• Task prompt
Only a number is expected in reply: the number of lines below that include the word "新建变量名".

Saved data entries
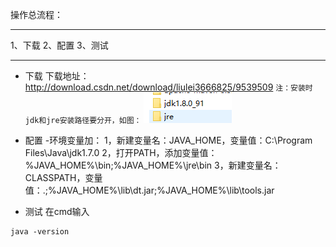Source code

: 操作总流程：

----------

1、下载 
2、配置 
3、测试

----------
- 下载
下载地址：http://download.csdn.net/download/liulei3666825/9539509
`注：安装时jdk和jre安装路径要分开，如图：`
![](image/1-1.png)

- 配置
-环境变量加： 
1，新建变量名：JAVA_HOME，变量值：C:\Program Files\Java\jdk1.7.0
2，打开PATH，添加变量值：%JAVA_HOME%\bin;%JAVA_HOME%\jre\bin
3，新建变量名：CLASSPATH，变量值：.;%JAVA_HOME%\lib\dt.jar;%JAVA_HOME%\lib\tools.jar

- 测试
在cmd输入
```
java -version
```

• Answer section
2